I suppose, as someone said in the 1930s, these are good times, but only a few people know it.
It’s a sad day when I agree with Boris (apart from Boris bikes – inspired).
🙁
P
Since the PLA has no useful function since it presided over the demise of London as a Port, perhaps it might be abolished and its management offered retraining as lifeguards?
A good job for the PLA would be running the Tower of London.
Though instead of wasting its fearsome resources to amuse a few passing, bored tourists, use it as a functioning remand suite. It seems the ideal place for the Rebekah lady and her chums, a few bankers, and all those people (P Mandelson, C Patten et al) who demanded that we join the Euro.
Hordes of flag-waving, patriotic punters would pay good money to see these wretches in chains!
Bloody well said. Just run for PM (I’ll vote for you) and sort the elf&safety nutters once and for all. Things like swimming in rivers, with a touch of danger thrown in, makes you feel alive and that makes life worth living.
The Thames Baths Project is a proposal to get Londoners back IN the River Thames. Not along the Thames, not on the Thames but IN the Thames. In the 50’s the river was declared biologically dead then last week a pod of dolphins were spotted swimming as far upstream as Blackfriars Bridge.
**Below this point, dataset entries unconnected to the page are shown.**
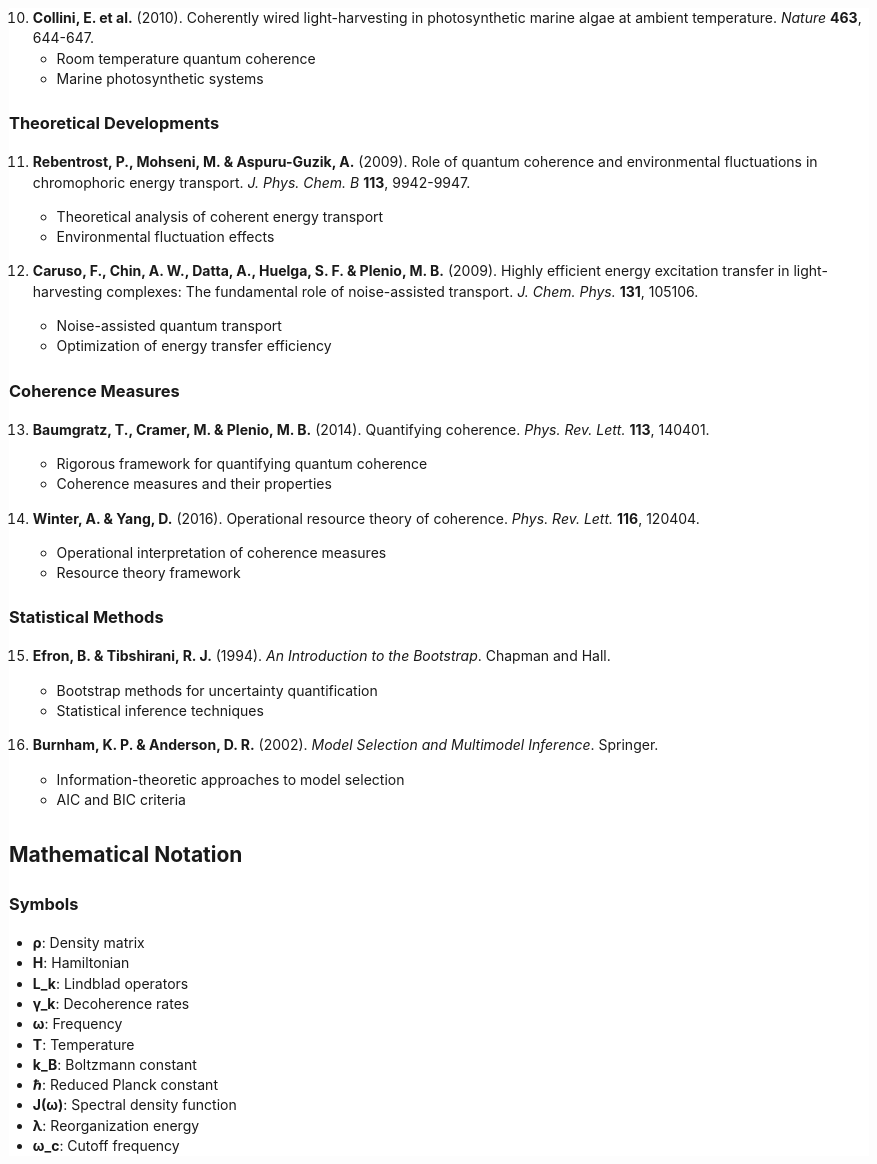 10. **Collini, E. et al.** (2010). Coherently wired light-harvesting in photosynthetic marine algae at ambient temperature. *Nature* **463**, 644-647.
    - Room temperature quantum coherence
    - Marine photosynthetic systems

### Theoretical Developments

11. **Rebentrost, P., Mohseni, M. & Aspuru-Guzik, A.** (2009). Role of quantum coherence and environmental fluctuations in chromophoric energy transport. *J. Phys. Chem. B* **113**, 9942-9947.
    - Theoretical analysis of coherent energy transport
    - Environmental fluctuation effects

12. **Caruso, F., Chin, A. W., Datta, A., Huelga, S. F. & Plenio, M. B.** (2009). Highly efficient energy excitation transfer in light-harvesting complexes: The fundamental role of noise-assisted transport. *J. Chem. Phys.* **131**, 105106.
    - Noise-assisted quantum transport
    - Optimization of energy transfer efficiency

### Coherence Measures

13. **Baumgratz, T., Cramer, M. & Plenio, M. B.** (2014). Quantifying coherence. *Phys. Rev. Lett.* **113**, 140401.
    - Rigorous framework for quantifying quantum coherence
    - Coherence measures and their properties

14. **Winter, A. & Yang, D.** (2016). Operational resource theory of coherence. *Phys. Rev. Lett.* **116**, 120404.
    - Operational interpretation of coherence measures
    - Resource theory framework

### Statistical Methods

15. **Efron, B. & Tibshirani, R. J.** (1994). *An Introduction to the Bootstrap*. Chapman and Hall.
    - Bootstrap methods for uncertainty quantification
    - Statistical inference techniques

16. **Burnham, K. P. & Anderson, D. R.** (2002). *Model Selection and Multimodel Inference*. Springer.
    - Information-theoretic approaches to model selection
    - AIC and BIC criteria

## Mathematical Notation

### Symbols

- **ρ**: Density matrix
- **H**: Hamiltonian
- **L_k**: Lindblad operators
- **γ_k**: Decoherence rates
- **ω**: Frequency
- **T**: Temperature
- **k_B**: Boltzmann constant
- **ℏ**: Reduced Planck constant
- **J(ω)**: Spectral density function
- **λ**: Reorganization energy
- **ω_c**: Cutoff frequency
That’s some transformation. If the river is good enough for dolphins it’s good enough for us. Over the next ten years the Super Sewer (or similar approved) will finally bring the river up to European environmental standards. This opens up huge potential for once again swimming in the tidal Thames. Architects Studio Octopi with Civic Engineers and Jonathan Cook Landscape Architects have worked up some draft proposals and are researching how things can be moved forward from here. Perhaps Boris will be cutting the ribbon in 2023.